Reinventing Git interface

I have a long love-hate relationship with Git. Despite solving all my problems with version control and having a technically excellent implementation, the whole experience sucks constantly. I’ve tried it all: official CLI, non-official CLIs, gitk, third-party GUIs. It always strikes me — how, while having this brilliant model, the model that’s plain dead simple at its heart, the one about DAG of commits, — how every other interface to it manages to ruin it completely?

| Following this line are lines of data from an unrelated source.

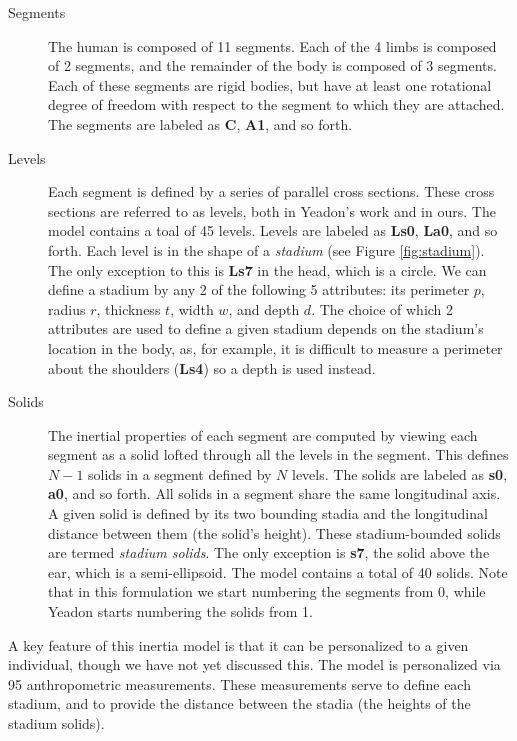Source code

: \documentclass[10pt]{article}
\begin{document}
\begin{description}
    \item[Segments]
        The human is composed of 11 segments. Each of the 4 limbs is
        composed of 2 segments, and the remainder of the body is composed of 3
        segments. Each of these segments are rigid bodies, but have at least
        one rotational degree of freedom with respect to the segment to which
        they are attached.  The segments are labeled as \textbf{C},
        \textbf{A1}, and so forth.
    \item[Levels]
        Each segment is defined by a series of parallel cross sections.
        These cross sections are referred to as levels, both in
        Yeadon's work and in ours. The model contains a toal of 45 levels.
        Levels are labeled as \textbf{Ls0}, \textbf{La0}, and so forth.  Each
        level is in the shape of a \emph{stadium} (see Figure
        \ref{fig:stadium}). The only exception to this is \textbf{Ls7} in the
        head, which is a circle. We can define a stadium by any 2 of the
        following 5 attributes: its perimeter $p$, radius $r$, thickness $t$,
        width $w$, and depth $d$.  The choice of which 2 attributes are used to
        define a given stadium depends on the stadium's location in the body,
        as, for example, it is difficult to measure a perimeter about the
        shoulders (\textbf{Ls4}) so a depth is used instead.
    \item[Solids]
        The inertial properties of each segment are computed by viewing each
        segment as a solid lofted through all the levels in the segment. This
        defines $N-1$ solids in a segment defined by $N$ levels. The solids are
        labeled as \textbf{s0}, \textbf{a0}, and so forth. All solids in a
        segment share the same longitudinal axis. A given solid is
        defined by its two bounding stadia and the longitudinal distance
        between them (the solid's height). These stadium-bounded solids are
        termed \emph{stadium solids}. The only exception is \textbf{s7}, the
        solid above the ear, which is a semi-ellipsoid. The model contains a
        total of 40 solids.  Note that in this formulation we start numbering
        the segments from 0, while Yeadon starts numbering the solids from 1.
\end{description}

A key feature of this inertia model is that it can be personalized to a given
individual, though we have not yet discussed this. The model is
personalized via 95 anthropometric measurements. These measurements serve to
define each stadium, and to provide the distance between the stadia (the
heights of the stadium solids).
\end{document}
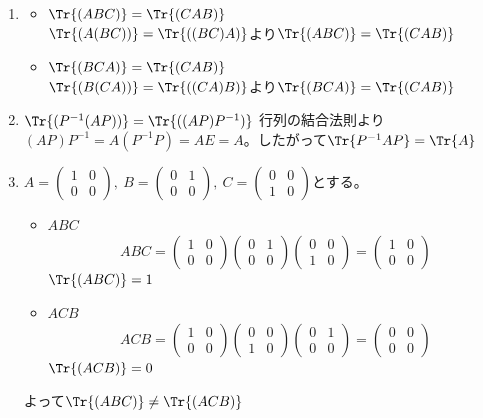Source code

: \begin{souanswer}
\begin{enumerate}
	\item 
\begin{itemize}
	\item $\Tr{(ABC)}= \Tr{(CAB)}$\\
	$\Tr{(A(BC))}= \Tr{((BC)A)}$より$\Tr{(ABC)}= \Tr{(CAB)}$
	\item $\Tr{(BCA)}= \Tr{(CAB)}$\\
	$\Tr{(B(CA))}= \Tr{((CA)B)}$より$\Tr{(BCA)}= \Tr{(CAB)}$
\end{itemize}

	\item $\Tr{(P^{-1}(AP))}= \Tr{((AP)P^{-1})}$
	行列の結合法則より$(AP)P^{-1}= A(P^{-1}P)= AE= A$。したがって$\Tr{P^{-1}AP}= \Tr{A}$

	\item $A= \begin{pmatrix}1& 0\\ 0& 0\end{pmatrix},\ B= \begin{pmatrix}0& 1\\ 0& 0\end{pmatrix},\ C= \begin{pmatrix}0& 0\\ 1& 0\end{pmatrix}$とする。
\begin{itemize}
	\item $ABC$
\begin{equation*}
	ABC= \begin{pmatrix}1& 0\\ 0& 0\end{pmatrix}\begin{pmatrix}0& 1\\ 0& 0\end{pmatrix}\begin{pmatrix}0& 0\\ 1& 0\end{pmatrix}= \begin{pmatrix}1& 0\\ 0& 0\end{pmatrix}
\end{equation*}
	$\Tr{(ABC)}= 1$

	\item $ACB$
\begin{equation*}
	ACB= \begin{pmatrix}1& 0\\ 0& 0\end{pmatrix}\begin{pmatrix}0& 0\\ 1& 0\end{pmatrix}\begin{pmatrix}0& 1\\ 0& 0\end{pmatrix}= \begin{pmatrix}0& 0\\ 0& 0\end{pmatrix}
\end{equation*}
	$\Tr{(ACB)}= 0$
\end{itemize}
	よって$\Tr{(ABC)}\ne \Tr{(ACB)}$
\end{enumerate}
\end{souanswer}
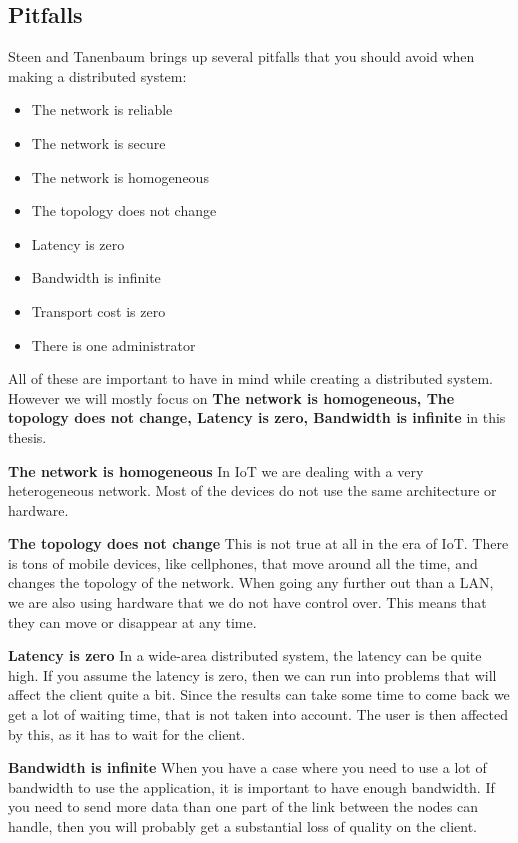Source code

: \subsection{Pitfalls}
Steen and Tanenbaum \cite{steen_distributed_2017} brings up several pitfalls that you should avoid when making a distributed system:
\begin{itemize}
    \item The network is reliable
    \item The network is secure
    \item The network is homogeneous
    \item The topology does not change
    \item Latency is zero
    \item Bandwidth is infinite
    \item Transport cost is zero
    \item There is one administrator
\end{itemize}
All of these are important to have in mind while creating a distributed system. However we will mostly focus on \textbf{The network is homogeneous, The topology does not change, Latency is zero, Bandwidth is infinite} in this thesis. 

\textbf{The network is homogeneous}
In IoT we are dealing with a very heterogeneous network. Most of the devices do not use the same architecture or hardware.

\textbf{The topology does not change}
This is not true at all in the era of IoT. There is tons of mobile devices, like cellphones, that move around all the time, and changes the topology of the network. When going any further out than a LAN, we are also using hardware that we do not have control over. This means that they can move or disappear at any time.

\textbf{Latency is zero}
In a wide-area distributed system, the latency can be quite high. If you assume the latency is zero, then we can run into problems that will affect the client quite a bit. Since the results can take some time to come back we get a lot of waiting time, that is not taken into account. The user is then affected by this, as it has to wait for the client. 

\textbf{Bandwidth is infinite}
When you have a case where you need to use a lot of bandwidth to use the application, it is important to have enough bandwidth. If you need to send more data than one part of the link between the nodes can handle, then you will probably get a substantial loss of quality on the client. 


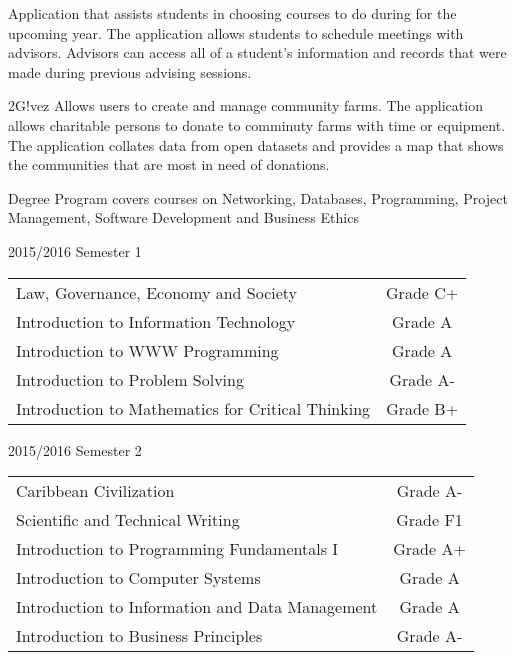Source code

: \documentclass[10pt,a4paper]{altacv}
\begin{document}
\divider

Application that assists students in choosing courses to do during for the upcoming year. The application allows 
students to schedule meetings with advisors. Advisors can access all of a student's information and records that were made
during previous advising sessions.\\

\divider

2G!vez Allows users to create and manage community farms. The application allows charitable persons to donate to comminuty farms with time or equipment. The application collates data from open datasets and provides a map that shows the communities that are most in need of donations.\\
\medskip

\clearpage



Degree Program covers courses on Networking, Databases, Programming, Project Management, Software Development and Business Ethics

\medskip

2015/2016 Semester 1

\medskip
\begin{tabular}{ l c }
Law, Governance, Economy and Society &  Grade C+\\
Introduction to Information Technology  & Grade A\\
Introduction to WWW Programming & Grade A\\
Introduction to Problem Solving & Grade A-\\
Introduction to Mathematics for Critical Thinking & Grade B+
\end{tabular}

\divider

2015/2016 Semester 2

\medskip
\begin{tabular}{ l c }
Caribbean Civilization &  Grade A-\\
Scientific and Technical Writing  & Grade F1\\
Introduction to Programming Fundamentals I & Grade A+\\
Introduction to Computer Systems & Grade A\\
Introduction to Information and Data Management & Grade A\\
Introduction to Business Principles & Grade A-
\end{tabular}
\end{document}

And it’s not just me — people are complaining about Git complexity on the internet a lot. I’ve seen my fellow developers needing a crash course into even basic Git usage, and many were still puzzled by some “advanced” stuff like rebasing months after starting using it. It’s easy to see how wrong it is: basic Git concepts can be explained in a matter of half an hour on a whiteboard, yet actually touching Git on a computer takes you weeks to get used to. Sure, it feels nice to be accounted for something like a “Git guru”, but, the thing is, I do not know that much about Git’s command-line arguments or advanced tricks. I just see that things are much simpler than they seem to be.

Typical Git cheatsheet

So, what shall we do with it? I suggest we get to the core, remove everything accidental, including any UIs and commands, and keep just fundamental information model. And then we start building from there.

Git model

At the very core, Git is about keeping history of a directory. It can store all of the directory content as a snapshot, and it can store a lot of snapshots effectively. So, as you keep changing your project, you are making these snapshots and Git puts them to its local database. You can later restore any of these snapshots, and it will bring your directory’s content exactly as it was back then. Snapshots are called commits, and we will stick to that term too.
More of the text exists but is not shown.